We have mostly tested nf_wochenende on SE reads. For PE reads, we noticed the aligner bwa mem outputs very poor alignments by default, eg only 19 bp are aligned in one of the paired reads, while just 40 or so bases are aligned from the second. The rest of the reads are soft-clipped (see https://github.com/MHH-RCUG/nf_wochenende/issues/88 for details). This is actually worse than just aligning one single ended read. We have put some effort into increasing alignment thresholds but results are still very unsatisfactory.
Therefore, we strongly recommend minimap2short and not bwa mem for PE reads. bwa mem PE will terminate with an error (from Nov 2022 onwards).
- Considerable numbers of reads are required for good growth rate analysis.
- In practice, this typically means you need a short read metagenome with >500 reads per sample, with more leading to better results
- This limits growth rate analysis to highly covered metagenomes, with only the more common species getting a growth rate estimate.
- Plots might have considered the data too sparse to produce a results.
- Likely the number of reads was too low.
- Plots has mostly been tested on short read metagenomes, but should work fine for long reads.

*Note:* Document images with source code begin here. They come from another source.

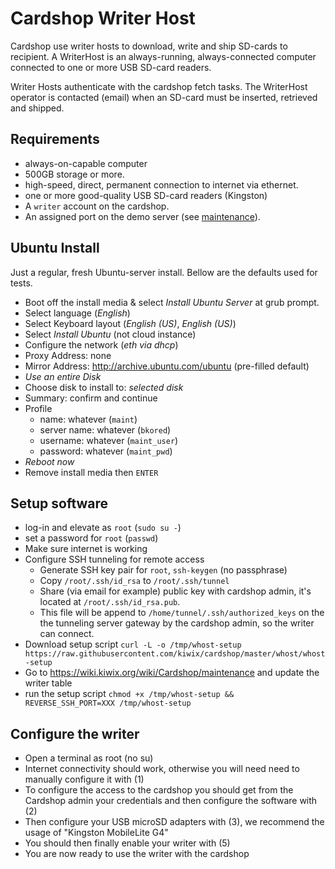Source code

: # Cardshop Writer Host

Cardshop use writer hosts to download, write and ship SD-cards to recipient.
A WriterHost is an always-running, always-connected computer connected to one or more USB SD-card readers.

Writer Hosts authenticate with the cardshop fetch tasks. The WriterHost operator is contacted (email) when an SD-card must be inserted, retrieved and shipped.

## Requirements

* always-on-capable computer
* 500GB storage or more.
* high-speed, direct, permanent connection to internet via ethernet.
* one or more good-quality USB SD-card readers (Kingston)
* A `writer` account on the cardshop.
* An assigned port on the demo server (see [maintenance](http://wiki.kiwix.org/wiki/Cardshop-maintenance)).

## Ubuntu Install

Just a regular, fresh Ubuntu-server install. Bellow are the defaults used for tests.

* Boot off the install media & select *Install Ubuntu Server* at grub prompt.
* Select language (*English*)
* Select Keyboard layout (*English (US)*, *English (US)*)
* Select *Install Ubuntu* (not cloud instance)
* Configure the network (*eth via dhcp*)
* Proxy Address: none
* Mirror Address: http://archive.ubuntu.com/ubuntu (pre-filled default)
* *Use an entire Disk*
* Choose disk to install to: *selected disk*
* Summary: confirm and continue
* Profile
  * name: whatever (`maint`)
  * server name: whatever (`bkored`)
  * username: whatever (`maint_user`)
  * password: whatever (`maint_pwd`)
* *Reboot now*
* Remove install media then `ENTER`

## Setup software

* log-in and elevate as `root` (`sudo su -`)
* set a password for `root` (`passwd`)
* Make sure internet is working
* Configure SSH tunneling for remote access
  * Generate SSH key pair for `root`, `ssh-keygen` (no passphrase)
  * Copy `/root/.ssh/id_rsa` to `/root/.ssh/tunnel`
  * Share (via email for example) public key with cardshop admin, it's located at `/root/.ssh/id_rsa.pub`.
  * This file will be append to `/home/tunnel/.ssh/authorized_keys` on the the tunneling server gateway by the cardshop admin, so the writer can connect.
* Download setup script `curl -L -o /tmp/whost-setup https://raw.githubusercontent.com/kiwix/cardshop/master/whost/whost-setup`
* Go to https://wiki.kiwix.org/wiki/Cardshop/maintenance and update the writer table
* run the setup script `chmod +x /tmp/whost-setup && REVERSE_SSH_PORT=XXX /tmp/whost-setup`

## Configure the writer

* Open a terminal as root (no su)
* Internet connectivity should work, otherwise you will need need to manually configure it with (1)
* To configure the access to the cardshop you should get from the Cardshop admin your credentials and then configure the software with (2)
* Then configure your USB microSD adapters with (3), we recommend the usage of "Kingston MobileLite G4"
* You should then finally enable your writer with (5)
* You are now ready to use the writer with the cardshop
 
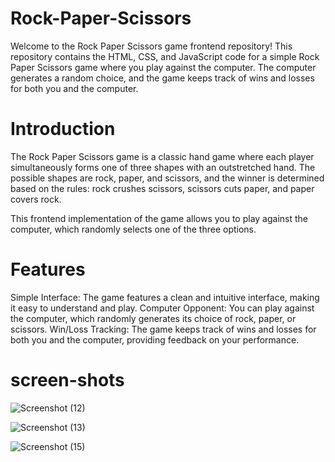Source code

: # Rock-Paper-Scissors
Welcome to the Rock Paper Scissors game frontend repository! This repository contains the HTML, CSS, and JavaScript code for a simple Rock Paper Scissors game where you play against the computer. The computer generates a random choice, and the game keeps track of wins and losses for both you and the computer.

# Introduction
The Rock Paper Scissors game is a classic hand game where each player simultaneously forms one of three shapes with an outstretched hand. The possible shapes are rock, paper, and scissors, and the winner is determined based on the rules: rock crushes scissors, scissors cuts paper, and paper covers rock.

This frontend implementation of the game allows you to play against the computer, which randomly selects one of the three options.

# Features
Simple Interface: The game features a clean and intuitive interface, making it easy to understand and play.
Computer Opponent: You can play against the computer, which randomly generates its choice of rock, paper, or scissors.
Win/Loss Tracking: The game keeps track of wins and losses for both you and the computer, providing feedback on your performance.

# screen-shots
![Screenshot (12)](https://github.com/AbrarChhipa/Rock-Paper-Scissors/assets/162426268/0c5e94f2-6f9b-4029-aae8-40ed9c5e3896)

![Screenshot (13)](https://github.com/AbrarChhipa/Rock-Paper-Scissors/assets/162426268/90b9e46c-9cbd-4dc7-9535-87a8508b192e)


![Screenshot (15)](https://github.com/AbrarChhipa/Rock-Paper-Scissors/assets/162426268/794375ca-74cc-4b15-ac0b-f5cc310e2fe2)



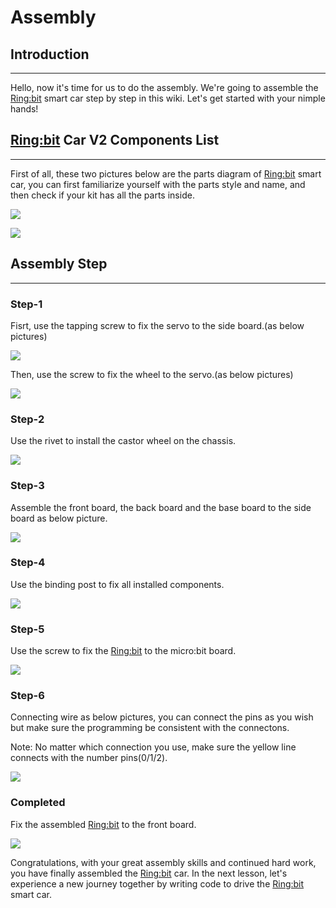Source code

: # Assembly 
## Introduction
---
Hello, now it's time for us to do the assembly. We're going to assemble the [Ring:bit](https://www.elecfreaks.com/elecfreaks-micro-bit-ring-bit-v2-car-kit-without-micro-bit-board.html) smart car step by step in this wiki. Let's get started with your nimple hands!

## [Ring:bit](https://www.elecfreaks.com/elecfreaks-micro-bit-ring-bit-v2-car-kit-without-micro-bit-board.html) Car V2 Components List
---
First of all, these two pictures below are the parts diagram of [Ring:bit](https://www.elecfreaks.com/elecfreaks-micro-bit-ring-bit-v2-car-kit-without-micro-bit-board.html) smart car, you can first familiarize yourself with the parts style and name, and then check if your kit has all the parts inside.

![](./images/assembly01.png)

![](./images/assembly02.png)



## Assembly Step

---
### Step-1

Fisrt, use the tapping screw to fix the servo to the side board.(as below pictures)

![](./images/assembly03.png)

Then, use the screw to fix the wheel to the servo.(as below pictures)

![](./images/assembly04.png)

### Step-2

Use the rivet to install the castor wheel on the chassis.

![](./images/assembly05.png)

### Step-3

Assemble the front board, the back board and the base board to the side board as below picture.

![](./images/assembly06.png)

### Step-4

Use the binding post to fix all installed components.

![](./images/assembly07.png)

### Step-5

Use the screw to fix the [Ring:bit](https://www.elecfreaks.com/elecfreaks-micro-bit-ring-bit-v2-car-kit-without-micro-bit-board.html) to the micro:bit board.

![](./images/assembly08.png)

### Step-6

Connecting wire as below pictures, you can connect the pins as you wish but make sure the programming be consistent with the connectons. 

Note: No matter which connection you use, make sure the yellow line connects with the number pins(0/1/2).

![](./images/assembly09.png)

### Completed

Fix the assembled [Ring:bit](https://www.elecfreaks.com/elecfreaks-micro-bit-ring-bit-v2-car-kit-without-micro-bit-board.html) to the front board.

![](./images/assembly10.png)


Congratulations, with your great assembly skills and continued hard work, you have finally assembled the [Ring:bit](https://www.elecfreaks.com/elecfreaks-micro-bit-ring-bit-v2-car-kit-without-micro-bit-board.html) car. In the next lesson, let's experience a new journey together by writing code to drive the [Ring:bit](https://www.elecfreaks.com/elecfreaks-micro-bit-ring-bit-v2-car-kit-without-micro-bit-board.html) smart car.
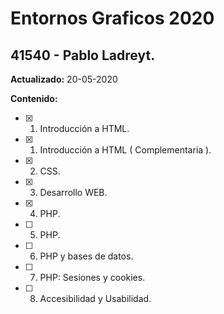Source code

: # Entornos Graficos 2020

## 41540 - Pablo Ladreyt.

**Actualizado:** 20-05-2020

**Contenido:**
- [x] 1. Introducción a HTML.
- [x] 1. Introducción a HTML ( Complementaria ).
- [x] 2. CSS.
- [x] 3. Desarrollo WEB.
- [x] 4. PHP.
- [ ] 5. PHP.
- [ ] 6. PHP y bases de datos.
- [ ] 7. PHP: Sesiones y cookies.
- [ ] 8. Accesibilidad y Usabilidad.
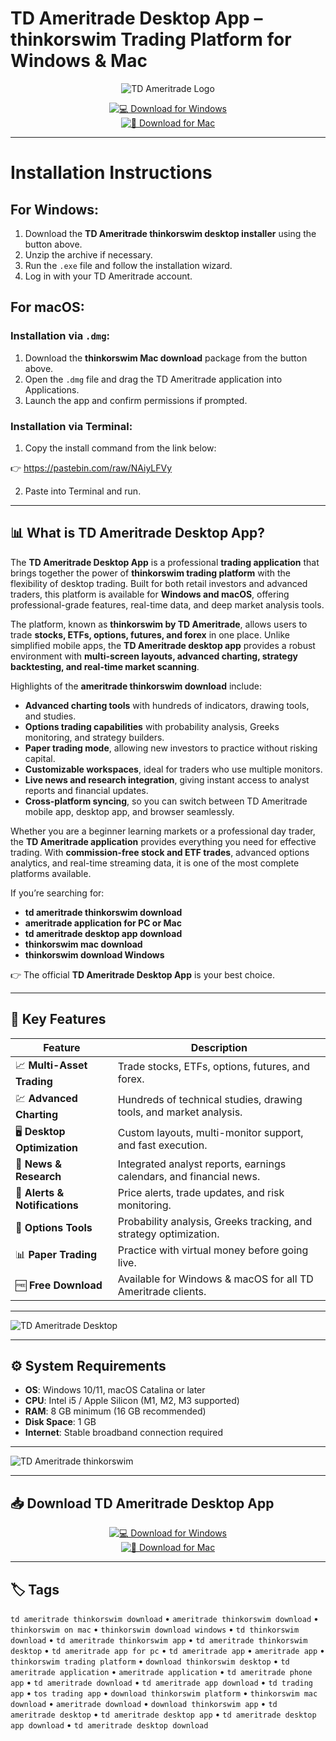 # TD Ameritrade Desktop App – thinkorswim Trading Platform for Windows & Mac  

<div align="center">

![TD Ameritrade Logo](https://static.cdnlogo.com/logos/t/33/td-ameritrade-thumb.png)

</div>

<div align="center">

[![💻 Download for Windows](https://img.shields.io/badge/💻_Download_for_Windows-blue?style=for-the-badge&logo=windows)](https://td-ameritrade-desktop-app.github.io/.github)  
[![🍏 Download for Mac](https://img.shields.io/badge/🍏_Download_for_Mac-green?style=for-the-badge&logo=apple)](https://kamari-oldo-35.github.io/.github/tdameritrade)

</div>

---

# Installation Instructions  

## For Windows:  

1. Download the **TD Ameritrade thinkorswim desktop installer** using the button above.  
2. Unzip the archive if necessary.  
3. Run the `.exe` file and follow the installation wizard.  
4. Log in with your TD Ameritrade account.  

## For macOS:  

### Installation via `.dmg`:  
1. Download the **thinkorswim Mac download** package from the button above.  
2. Open the `.dmg` file and drag the TD Ameritrade application into Applications.  
3. Launch the app and confirm permissions if prompted.  

### Installation via Terminal:  
1. Copy the install command from the link below:  

👉 https://pastebin.com/raw/NAiyLFVy 

2. Paste into Terminal and run.  

---

## 📊 What is TD Ameritrade Desktop App?  

The **TD Ameritrade Desktop App** is a professional **trading application** that brings together the power of **thinkorswim trading platform** with the flexibility of desktop trading. Built for both retail investors and advanced traders, this platform is available for **Windows and macOS**, offering professional-grade features, real-time data, and deep market analysis tools.  

The platform, known as **thinkorswim by TD Ameritrade**, allows users to trade **stocks, ETFs, options, futures, and forex** in one place. Unlike simplified mobile apps, the **TD Ameritrade desktop app** provides a robust environment with **multi-screen layouts, advanced charting, strategy backtesting, and real-time market scanning**.  

Highlights of the **ameritrade thinkorswim download** include:  
- **Advanced charting tools** with hundreds of indicators, drawing tools, and studies.  
- **Options trading capabilities** with probability analysis, Greeks monitoring, and strategy builders.  
- **Paper trading mode**, allowing new investors to practice without risking capital.  
- **Customizable workspaces**, ideal for traders who use multiple monitors.  
- **Live news and research integration**, giving instant access to analyst reports and financial updates.  
- **Cross-platform syncing**, so you can switch between TD Ameritrade mobile app, desktop app, and browser seamlessly.  

Whether you are a beginner learning markets or a professional day trader, the **TD Ameritrade application** provides everything you need for effective trading. With **commission-free stock and ETF trades**, advanced options analytics, and real-time streaming data, it is one of the most complete platforms available.  

If you’re searching for:  
- **td ameritrade thinkorswim download**  
- **ameritrade application for PC or Mac**  
- **td ameritrade desktop app download**  
- **thinkorswim mac download**  
- **thinkorswim download Windows**  

👉 The official **TD Ameritrade Desktop App** is your best choice.  

---

## 🚀 Key Features  

| Feature                           | Description                                                                 |
|-----------------------------------|-----------------------------------------------------------------------------|
| 📈 **Multi-Asset Trading**        | Trade stocks, ETFs, options, futures, and forex.                            |
| 💹 **Advanced Charting**          | Hundreds of technical studies, drawing tools, and market analysis.           |
| 🖥️ **Desktop Optimization**        | Custom layouts, multi-monitor support, and fast execution.                   |
| 📰 **News & Research**             | Integrated analyst reports, earnings calendars, and financial news.          |
| 🔔 **Alerts & Notifications**     | Price alerts, trade updates, and risk monitoring.                            |
| 🎯 **Options Tools**              | Probability analysis, Greeks tracking, and strategy optimization.            |
| 📊 **Paper Trading**              | Practice with virtual money before going live.                               |
| 🆓 **Free Download**              | Available for Windows & macOS for all TD Ameritrade clients.                 |

---

![TD Ameritrade Desktop](https://chromeunboxed.com/wp-content/uploads/2020/04/thinkorswimhero.jpg)

---

## ⚙️ System Requirements  

- **OS**: Windows 10/11, macOS Catalina or later  
- **CPU**: Intel i5 / Apple Silicon (M1, M2, M3 supported)  
- **RAM**: 8 GB minimum (16 GB recommended)  
- **Disk Space**: 1 GB  
- **Internet**: Stable broadband connection required  

---

![TD Ameritrade thinkorswim](https://blockchaindev.home.blog/wp-content/uploads/2019/07/thinkorswim.png?w=640)

---

## 📥 Download TD Ameritrade Desktop App  

<div align="center">

[![💻 Download for Windows](https://img.shields.io/badge/💻_Download_for_Windows-blue?style=for-the-badge&logo=windows)](https://td-ameritrade-desktop-app.github.io/.github)  
[![🍏 Download for Mac](https://img.shields.io/badge/🍏_Download_for_Mac-green?style=for-the-badge&logo=apple)](https://kamari-oldo-35.github.io/.github/tdameritrade)

</div>

---

## 🏷️ Tags  

`td ameritrade thinkorswim download` • `ameritrade thinkorswim download` • `thinkorswim on mac` • `thinkorswim download windows` • `td thinkorswim download` • `td ameritrade thinkorswim app` • `td ameritrade thinkorswim desktop` • `td ameritrade app for pc` • `td ameritrade app` • `ameritrade app` • `thinkorswim trading platform` • `download thinkorswim desktop` • `td ameritrade application` • `ameritrade application` • `td ameritrade phone app` • `td ameritrade download` • `td ameritrade app download` • `td trading app` • `tos trading app` • `download thinkorswim platform` • `thinkorswim mac download` • `ameritrade download` • `download thinkorswim app` • `td ameritrade desktop` • `td ameritrade desktop app` • `td ameritrade desktop app download` • `td ameritrade desktop download`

- Leave us an issue if trouble persists.
- Haybaler only works with 2+ samples
- We can't do data integration and prepare data for plots from just one sample :-)
- Take the outputs from Haybaler, load into your favourite tool ( R, Python, others), and create some visualizations manually
- R code examples are available in our Haybaler repository on github.
We always recommend using multiple independent tools and methods (and coverage profiles!) of putatively located bacteria before considering the results to be true. Mock communities are useful (also with public data) to test a tool before applying it.